Start of Data excerpts

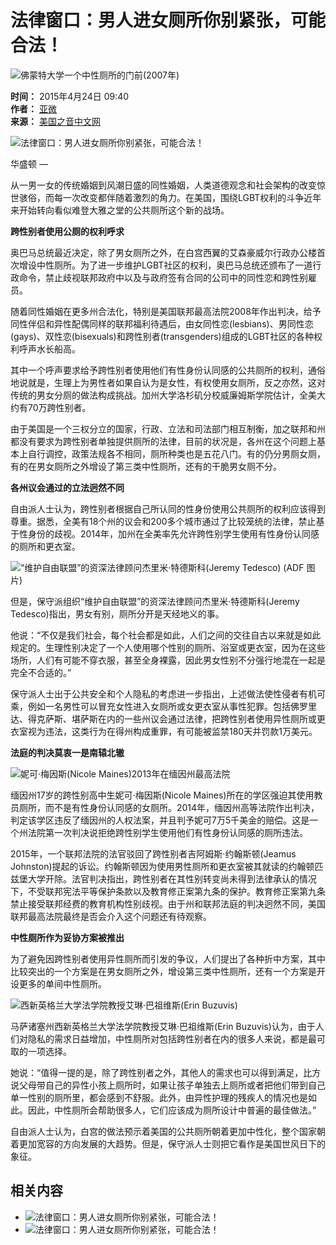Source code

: # 法律窗口：男人进女厕所你别紧张，可能合法！

![佛蒙特大学一个中性厕所的门前(2007年)](https://gdb.voanews.com/ff67b07c-270b-4bcf-a10f-687eab144a34_w1023_r1_s.jpg)

**时间：** 2015年4月24日 09:40  
**作者：** [亚微](https://www.voachinese.com/author/_iiop)  
**来源：** [美国之音中文网](https://www.voachinese.com)  

![法律窗口：男人进女厕所你别紧张，可能合法！](https://gdb.voanews.com/18e8d1bd-f23a-48aa-a27b-dbf94fe2d6c1_w250_r1.png)

华盛顿 —  

从一男一女的传统婚姻到风潮日盛的同性婚姻，人类道德观念和社会架构的改变惊世骇俗，而每一次改变都伴随着激烈的角力。在美国，围绕LGBT权利的斗争近年来开始转向看似难登大雅之堂的公共厕所这个新的战场。

**跨性别者使用公厕的权利呼求**

奥巴马总统最近决定，除了男女厕所之外，在白宫西翼的艾森豪威尔行政办公楼首次增设中性厕所。为了进一步维护LGBT社区的权利，奥巴马总统还颁布了一道行政命令，禁止歧视联邦政府中以及与政府签有合同的公司中的同性恋和跨性别雇员。

随着同性婚姻在更多州合法化，特别是美国联邦最高法院2008年作出判决，给予同性伴侣和异性配偶同样的联邦福利待遇后，由女同性恋(lesbians)、男同性恋(gays)、双性恋(bisexuals)和跨性别者(transgenders)组成的LGBT社区的各种权利呼声水长船高。

其中一个呼声要求给予跨性别者使用他们有性身份认同感的公共厕所的权利，通俗地说就是，生理上为男性者如果自认为是女性，有权使用女厕所，反之亦然，这对传统的男女分厕的做法构成挑战。加州大学洛杉矶分校威廉姆斯学院估计，全美大约有70万跨性别者。

由于美国是一个三权分立的国家，行政、立法和司法部门相互制衡，加之联邦和州都没有要求为跨性别者单独提供厕所的法律，目前的状况是，各州在这个问题上基本上自行调控，政策法规各不相同，厕所种类也是五花八门。有的仍分男厕女厕，有的在男女厕所之外增设了第三类中性厕所，还有的干脆男女厕不分。

**各州议会通过的立法迥然不同**

自由派人士认为，跨性别者根据自己所认同的性身份使用公共厕所的权利应该得到尊重。据悉，全美有18个州的议会和200多个城市通过了比较笼统的法律，禁止基于性身份的歧视。2014年，加州在全美率先允许跨性别学生使用有性身份认同感的厕所和更衣室。

![“维护自由联盟”的资深法律顾问杰里米·特德斯科(Jeremy Tedesco) (ADF 图片)](https://gdb.voanews.com/3C658925-A134-4448-AC9C-F0D706AFFA60_w250_r0_s.jpg)

但是，保守派组织“维护自由联盟”的资深法律顾问杰里米·特德斯科(Jeremy Tedesco)指出，男女有别，厕所分开是天经地义的事。

他说：“不仅是我们社会，每个社会都是如此，人们之间的交往自古以来就是如此规定的。生理性别决定了一个人使用哪个性别的厕所、浴室或更衣室，因为在这些场所，人们有可能不穿衣服，甚至全身裸露，因此男女性别不分强行地混在一起是完全不合适的。”

保守派人士出于公共安全和个人隐私的考虑进一步指出，上述做法使性侵者有机可乘，例如一名男性可以冒充女性进入女厕所或女更衣室从事性犯罪。包括佛罗里达、得克萨斯、堪萨斯在内的一些州议会通过法律，把跨性别者使用异性厕所或更衣室视为违法，这类行为在得州构成重罪，有可能被监禁180天并罚款1万美元。

**法庭的判决莫衷一是南辕北辙**

![妮可·梅因斯(Nicole Maines)2013年在缅因州最高法院](https://gdb.voanews.com/AD74DF87-3C80-4CCD-9497-08FF5CE0948D_w250_r0_s.jpg)

缅因州17岁的跨性别高中生妮可·梅因斯(Nicole Maines)所在的学区强迫其使用教员厕所，而不是有性身份认同感的女厕所。2014年，缅因州高等法院作出判决，判定该学区违反了缅因州的人权法案，并且判予妮可7万5千美金的赔偿。这是一个州法院第一次判决说拒绝跨性别学生使用他们有性身份认同感的厕所违法。

2015年，一个联邦法院的法官驳回了跨性别者吉阿姆斯·约翰斯顿(Jeamus Johnston)提起的诉讼。约翰斯顿因为使用男性厕所和更衣室被其就读的约翰顿匹兹堡大学开除。法官判决指出，跨性别者在其性别转变尚未得到法律承认的情况下，不受联邦宪法平等保护条款以及教育修正案第九条的保护。教育修正案第九条禁止接受联邦经费的教育机构性别歧视。由于州和联邦法庭的判决迥然不同，美国联邦最高法院最终是否会介入这个问题还有待观察。

**中性厕所作为妥协方案被推出**

为了避免因跨性别者使用异性厕所而引发的争议，人们提出了各种折中方案，其中比较突出的一个方案是在男女厕所之外，增设第三类中性厕所，还有一个方案是开设更多的单间中性厕所。

![西新英格兰大学法学院教授艾琳·巴祖维斯(Erin Buzuvis)](https://gdb.voanews.com/BF133986-231E-44D5-AC40-3180626E987A_w250_r0_s.jpg)

马萨诸塞州西新英格兰大学法学院教授艾琳·巴祖维斯(Erin Buzuvis)认为，由于人们对隐私的需求日益增加，中性厕所对包括跨性别者在内的很多人来说，都是最可取的一项选择。

她说：“值得一提的是，除了跨性别者之外，其他人的需求也可以得到满足，比方说父母带自己的异性小孩上厕所时，如果让孩子单独去上厕所或者把他们带到自己单一性别的厕所里，都会感到不舒服。此外，由异性护理的残疾人的情况也是如此。因此，中性厕所会帮助很多人，它们应该成为厕所设计中普遍的最佳做法。”

自由派人士认为，白宫的做法预示着美国的公共厕所朝着更加中性化，整个国家朝着更加宽容的方向发展的大趋势。但是，保守派人士则把它看作是美国世风日下的象征。

## 相关内容

-   ![法律窗口：男人进女厕所你别紧张，可能合法！](https://gdb.voanews.com/38CEF907-F6F1-40A7-AC67-CDE6A3271344_w100_r1.png)
-   ![法律窗口：男人进女厕所你别紧张，可能合法！](https://gdb.voanews.com/38CEF907-F6F1-40A7-AC67-CDE6A3271344_w144_r1.png)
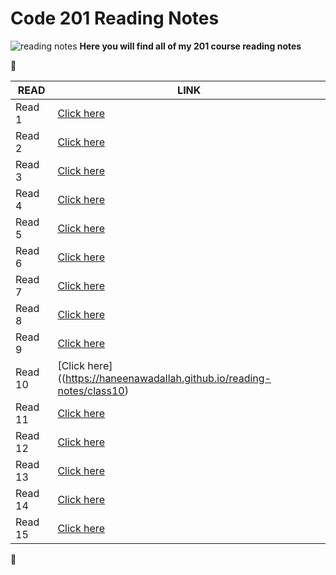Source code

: 
# Code 201 Reading Notes
![reading notes](https://i.imgur.com/ySvG8Rd.jpg)
**Here you will find all of my 201 course reading notes**


 :cherry_blossom: 

| READ  | LINK |
| ------------- | ------------- |
| Read 1   | [Click here](https://haneenawadallah.github.io/reading-notes/class01) |
| Read 2   | [Click here](https://haneenawadallah.github.io/reading-notes/class-02) |
| Read 3   | [Click here](https://haneenawadallah.github.io/reading-notes/class-03) |
| Read 4   | [Click here](https://haneenawadallah.github.io/reading-notes/class04) |
| Read 5   | [Click here](https://haneenawadallah.github.io/reading-notes/class05) |
| Read 6   | [Click here](https://haneenawadallah.github.io/reading-notes/class06) |
| Read 7   | [Click here](https://haneenawadallah.github.io/reading-notes/class07) |
| Read 8   | [Click here](https://haneenawadallah.github.io/reading-notes/class08) |
| Read 9   | [Click here](https://haneenawadallah.github.io/reading-notes/class09) |
| Read 10  | [Click here]((https://haneenawadallah.github.io/reading-notes/class10) |
| Read 11  | [Click here]() |
| Read 12  | [Click here]() |
| Read 13  | [Click here]() |
| Read 14  | [Click here]() |
| Read 15  | [Click here]() |


 :cherry_blossom: 



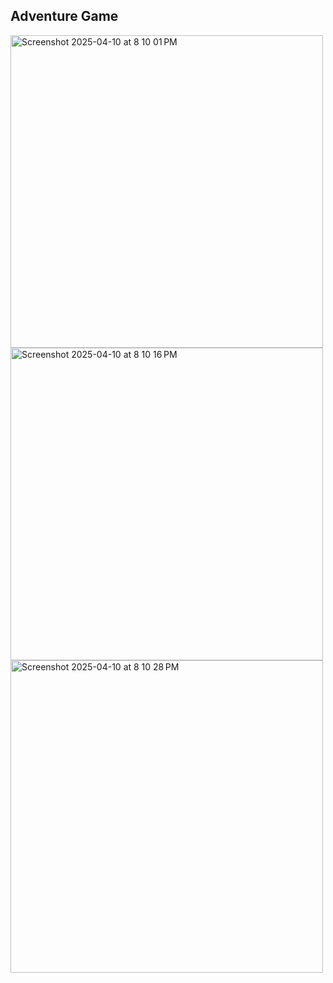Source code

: ## Adventure Game 

<img width="500" alt="Screenshot 2025-04-10 at 8 10 01 PM" src="https://github.com/user-attachments/assets/77af4fc2-165c-4bfe-a12e-e04bf87600a9" />
<img width="500" alt="Screenshot 2025-04-10 at 8 10 16 PM" src="https://github.com/user-attachments/assets/d5808241-5d95-4ceb-9dfa-41f8b86ea69b" />
<img width="500" alt="Screenshot 2025-04-10 at 8 10 28 PM" src="https://github.com/user-attachments/assets/17381ab5-4b1b-4400-8c9a-c79f436a0e4a" />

End of Data excerpts

Problem requirements: Reading through the records above, report each line in which the string "width" is found.

Result of the exercise:
<img width="500" alt="Screenshot 2025-04-10 at 8 10 01 PM" src="https://github.com/user-attachments/assets/77af4fc2-165c-4bfe-a12e-e04bf87600a9" />
<img width="500" alt="Screenshot 2025-04-10 at 8 10 16 PM" src="https://github.com/user-attachments/assets/d5808241-5d95-4ceb-9dfa-41f8b86ea69b" />
<img width="500" alt="Screenshot 2025-04-10 at 8 10 28 PM" src="https://github.com/user-attachments/assets/17381ab5-4b1b-4400-8c9a-c79f436a0e4a" />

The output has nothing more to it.